Gelehrte nehmen all das, leiten daraus etwas für eine bestimmte Situation ab und kommen so zu einer Rechtsvorschrift: Das ist erlaubt, das ist nicht erlaubt, das ist empfohlen, oder die Scharia sagt darüber nichts aus. Es wäre besser, das islamische Recht als Fiqh zu bezeichnen.

Islamisten im irakischen Bakuba halten den Koran hoch; Foto: Reuters
Im Widerspruch zum islamistischen Credo vom politischen Auftrag des Islams: "Der Koran erlässt keine Gesetze. Er gibt Prinzipien und Werte vor. Aber er erwähnt keine Einzelheiten zu den Mechanismen oder den Formen der Gerechtigkeit, wie sie in modernen Staaten zu finden sind", so Dilwar Hussain.

​​Die Rechtsprechung und der Körper des Fiqh, die sich über Jahrhunderte um verschiedene Gelehrte entwickelt haben und in Büchern festgehalten wurden, sind ein menschliches Konstrukt. Es ist die Anwendung des menschlichen Verstandes auf das, was wir als göttliche Quellen und die Realität unseres Kontextes ansehen.
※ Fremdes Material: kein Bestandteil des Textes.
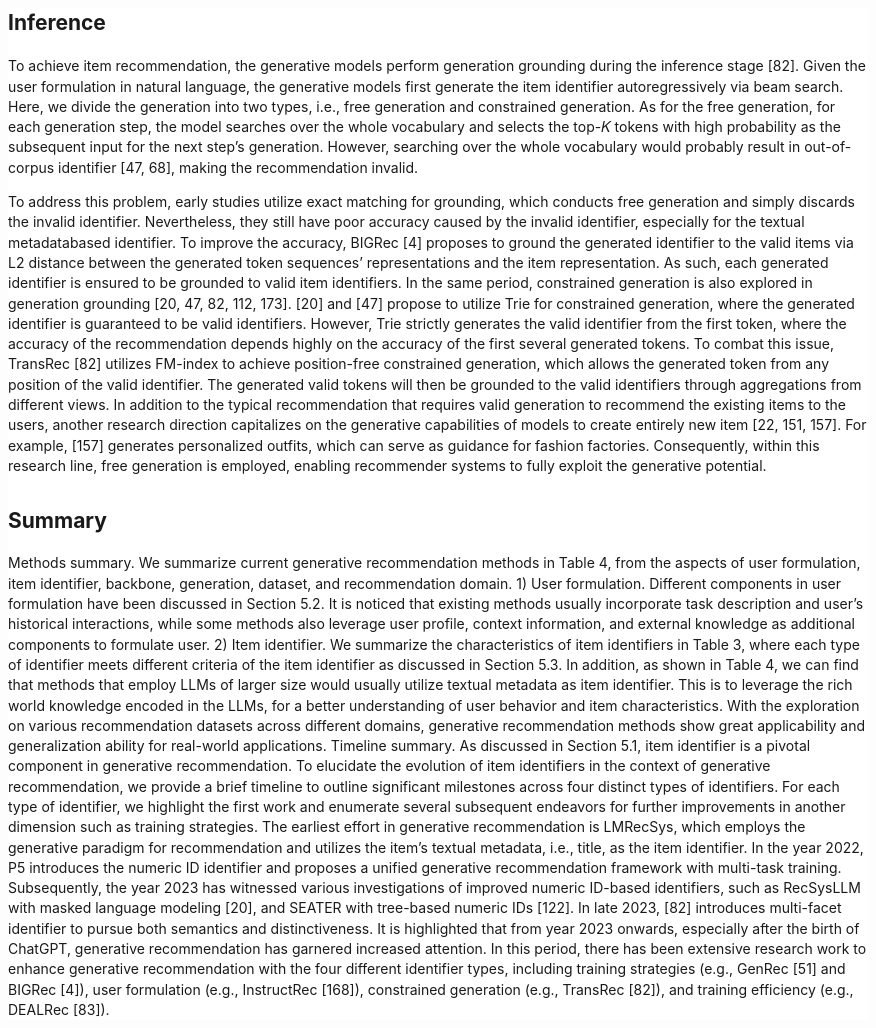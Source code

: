 ## Inference

To achieve item recommendation, the generative models perform generation grounding during the inference stage [82]. Given the user formulation in natural language, the generative models first generate the item identifier autoregressively via beam search. Here, we divide the generation into two types, i.e., free generation and constrained generation. As for the free generation, for each generation step, the model searches over the whole vocabulary and selects the top-𝐾 tokens with high probability as the subsequent input for the next step’s generation. However, searching over the whole vocabulary would probably result in out-of-corpus identifier [47, 68], making the recommendation invalid.

To address this problem, early studies utilize exact matching for grounding, which conducts free generation and simply discards the invalid identifier. Nevertheless, they still have poor accuracy caused by the invalid identifier, especially for the textual metadatabased identifier. To improve the accuracy, BIGRec [4] proposes to ground the generated identifier to the valid items via L2 distance between the generated token sequences’ representations and the item representation. As such, each generated identifier is ensured to be grounded to valid item identifiers. In the same period, constrained generation is also explored in generation grounding [20, 47, 82, 112, 173]. [20] and [47] propose to utilize Trie for constrained generation, where the generated identifier is guaranteed to be valid identifiers. However, Trie strictly generates the valid identifier from the first token, where the accuracy of the recommendation depends highly on the accuracy of the first several generated tokens. To combat this issue, TransRec [82] utilizes FM-index to achieve position-free constrained generation, which allows the generated token from any position of the valid identifier. The generated valid tokens will then be grounded to the valid identifiers through aggregations from different views. In addition to the typical recommendation that requires valid generation to recommend the existing items to the users, another research direction capitalizes on the generative capabilities of models to create entirely new item [22, 151, 157]. For example, [157] generates personalized outfits, which can serve as guidance for fashion factories. Consequently, within this research line, free generation is employed, enabling recommender systems to fully exploit the generative potential.

## Summary

Methods summary. We summarize current generative recommendation methods in Table 4, from the aspects of user formulation, item identifier, backbone, generation, dataset, and recommendation domain. 1) User formulation. Different components in user formulation have been discussed in Section 5.2. It is noticed that existing methods usually incorporate task description and user’s historical interactions, while some methods also leverage user profile, context information, and external knowledge as additional components to formulate user. 2) Item identifier. We summarize the characteristics of item identifiers in Table 3, where each type of identifier meets different criteria of the item identifier as discussed in Section 5.3. In addition, as shown in Table 4, we can find that methods that employ LLMs of larger size would usually utilize textual metadata as item identifier. This is to leverage the rich world knowledge encoded in the LLMs, for a better understanding of user behavior and item characteristics. With the exploration on various recommendation datasets across different domains, generative recommendation methods show great applicability and generalization ability for real-world applications. Timeline summary. As discussed in Section 5.1, item identifier is a pivotal component in generative recommendation. To elucidate the evolution of item identifiers in the context of generative recommendation, we provide a brief timeline to outline significant milestones across four distinct types of identifiers. For each type of identifier, we highlight the first work and enumerate several subsequent endeavors for further improvements in another dimension such as training strategies. The earliest effort in generative recommendation is LMRecSys, which employs the generative paradigm for recommendation and utilizes the item’s textual metadata, i.e., title, as the item identifier. In the year 2022, P5 introduces the numeric ID identifier and proposes a unified generative recommendation framework with multi-task training. Subsequently, the year 2023 has witnessed various investigations of improved numeric ID-based identifiers, such as RecSysLLM with masked language modeling [20], and SEATER with tree-based numeric IDs [122]. In late 2023, [82] introduces multi-facet identifier to pursue both semantics and distinctiveness. It is highlighted that from year 2023 onwards, especially after the birth of ChatGPT, generative recommendation has garnered increased attention. In this period, there has been extensive research work to enhance generative recommendation with the four different identifier types, including training strategies (e.g., GenRec [51] and BIGRec [4]), user formulation (e.g., InstructRec [168]), constrained generation (e.g., TransRec [82]), and training efficiency (e.g., DEALRec [83]).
Das Ergebnis muss etwas Menschliches sein.

Heißt das, dass sich eine Fatwa, ein Rechtsurteil, verändern kann?

Hussain: Ein Rechtsurteil verändert sich je nach Zeit und Ort. Das konnten wir selbst in der Zeit des Imam Al-Schafi beobachten, einer der frühen klassischen Juristen. Als er die Region, die jetzt der Irak ist, verließ und ins heutige Ägypten ging, musste er noch zu seinen Lebzeiten viele seiner Urteile ändern, weil die Menschen und die Probleme unterschiedlich waren.

Was passiert dann erst, wenn man aus der arabischen Welt oder der Türkei nach Großbritannien oder Deutschland geht? Was passiert, wenn man die Zeit 1.000 Jahre vorspult? Was passiert, wenn sich fundamentale Dinge verändern, wie das in der industriellen Revolution oder der Globalisierung geschehen ist? Das hat einen grundlegenden Einfluss darauf, wie wir denken, und deshalb muss es einen grundlegenden Einfluss darauf haben, wie wir über den Islam denken.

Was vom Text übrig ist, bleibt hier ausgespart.